(Saved data entries)
------------------------------------------------------------------------

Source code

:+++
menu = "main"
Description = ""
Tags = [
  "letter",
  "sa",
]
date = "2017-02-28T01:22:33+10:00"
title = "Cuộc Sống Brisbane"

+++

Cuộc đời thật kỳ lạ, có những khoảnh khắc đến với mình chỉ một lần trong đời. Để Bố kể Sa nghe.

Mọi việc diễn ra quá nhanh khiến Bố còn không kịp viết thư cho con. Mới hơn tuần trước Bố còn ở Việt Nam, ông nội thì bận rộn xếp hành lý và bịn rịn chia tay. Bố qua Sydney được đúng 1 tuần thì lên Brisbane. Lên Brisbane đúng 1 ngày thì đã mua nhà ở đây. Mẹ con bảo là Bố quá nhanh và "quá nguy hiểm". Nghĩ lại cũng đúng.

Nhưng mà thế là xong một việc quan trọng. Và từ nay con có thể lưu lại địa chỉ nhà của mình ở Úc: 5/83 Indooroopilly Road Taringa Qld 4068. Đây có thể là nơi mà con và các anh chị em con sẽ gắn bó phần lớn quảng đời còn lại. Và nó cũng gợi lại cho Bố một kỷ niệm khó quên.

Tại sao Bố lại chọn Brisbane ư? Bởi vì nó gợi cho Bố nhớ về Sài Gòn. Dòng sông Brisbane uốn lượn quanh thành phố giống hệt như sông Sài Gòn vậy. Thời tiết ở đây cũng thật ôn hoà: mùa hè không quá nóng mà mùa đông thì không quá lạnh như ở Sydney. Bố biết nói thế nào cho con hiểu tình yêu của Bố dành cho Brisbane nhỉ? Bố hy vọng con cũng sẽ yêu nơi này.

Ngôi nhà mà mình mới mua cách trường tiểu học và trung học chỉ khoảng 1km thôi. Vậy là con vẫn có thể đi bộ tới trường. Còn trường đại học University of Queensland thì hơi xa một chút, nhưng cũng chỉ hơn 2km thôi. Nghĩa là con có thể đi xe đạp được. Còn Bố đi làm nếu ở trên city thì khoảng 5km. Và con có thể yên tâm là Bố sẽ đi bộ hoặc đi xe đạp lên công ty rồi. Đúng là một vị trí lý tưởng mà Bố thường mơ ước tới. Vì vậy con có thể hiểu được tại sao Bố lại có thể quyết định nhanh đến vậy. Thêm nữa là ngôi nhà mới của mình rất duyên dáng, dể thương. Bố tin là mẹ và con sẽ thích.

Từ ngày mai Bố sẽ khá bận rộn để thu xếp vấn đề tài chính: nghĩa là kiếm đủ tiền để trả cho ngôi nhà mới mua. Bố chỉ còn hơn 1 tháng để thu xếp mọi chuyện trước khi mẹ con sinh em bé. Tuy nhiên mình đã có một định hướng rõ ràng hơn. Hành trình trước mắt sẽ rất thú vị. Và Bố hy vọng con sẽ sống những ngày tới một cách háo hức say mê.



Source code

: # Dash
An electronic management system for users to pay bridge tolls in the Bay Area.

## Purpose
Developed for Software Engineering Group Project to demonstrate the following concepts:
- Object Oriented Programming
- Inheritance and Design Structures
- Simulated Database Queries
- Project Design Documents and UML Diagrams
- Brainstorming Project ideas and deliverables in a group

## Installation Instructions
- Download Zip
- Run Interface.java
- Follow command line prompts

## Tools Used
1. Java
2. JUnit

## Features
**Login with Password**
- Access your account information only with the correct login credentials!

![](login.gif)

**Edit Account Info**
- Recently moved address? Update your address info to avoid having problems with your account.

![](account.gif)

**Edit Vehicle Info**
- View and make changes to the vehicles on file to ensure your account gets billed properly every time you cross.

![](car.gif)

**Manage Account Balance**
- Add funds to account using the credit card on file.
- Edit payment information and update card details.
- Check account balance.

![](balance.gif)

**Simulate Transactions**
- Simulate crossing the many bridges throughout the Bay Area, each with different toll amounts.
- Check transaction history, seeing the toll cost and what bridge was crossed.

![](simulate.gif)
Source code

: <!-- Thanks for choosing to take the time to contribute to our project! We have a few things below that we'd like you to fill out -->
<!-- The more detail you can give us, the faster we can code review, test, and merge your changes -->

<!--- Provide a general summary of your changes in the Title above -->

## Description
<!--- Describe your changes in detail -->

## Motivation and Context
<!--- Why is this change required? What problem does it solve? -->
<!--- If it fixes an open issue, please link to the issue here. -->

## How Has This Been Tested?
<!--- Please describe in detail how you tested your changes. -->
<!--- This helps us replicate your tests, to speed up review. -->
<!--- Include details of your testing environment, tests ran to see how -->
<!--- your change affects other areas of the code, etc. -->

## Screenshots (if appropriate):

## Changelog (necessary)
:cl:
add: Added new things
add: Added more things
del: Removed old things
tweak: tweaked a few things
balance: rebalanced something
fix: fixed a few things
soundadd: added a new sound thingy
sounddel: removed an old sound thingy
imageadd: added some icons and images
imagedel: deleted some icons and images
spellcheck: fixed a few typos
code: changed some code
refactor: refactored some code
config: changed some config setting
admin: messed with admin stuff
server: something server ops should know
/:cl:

------------------------------------------------------------------------

WHAT THE TASK ASKS: Copy out exactly the lines from the one containing "refactor: refactored some code" through the last line above, keeping both end lines.

YOUR SOLUTION:
refactor: refactored some code
config: changed some config setting
admin: messed with admin stuff
server: something server ops should know
/:cl:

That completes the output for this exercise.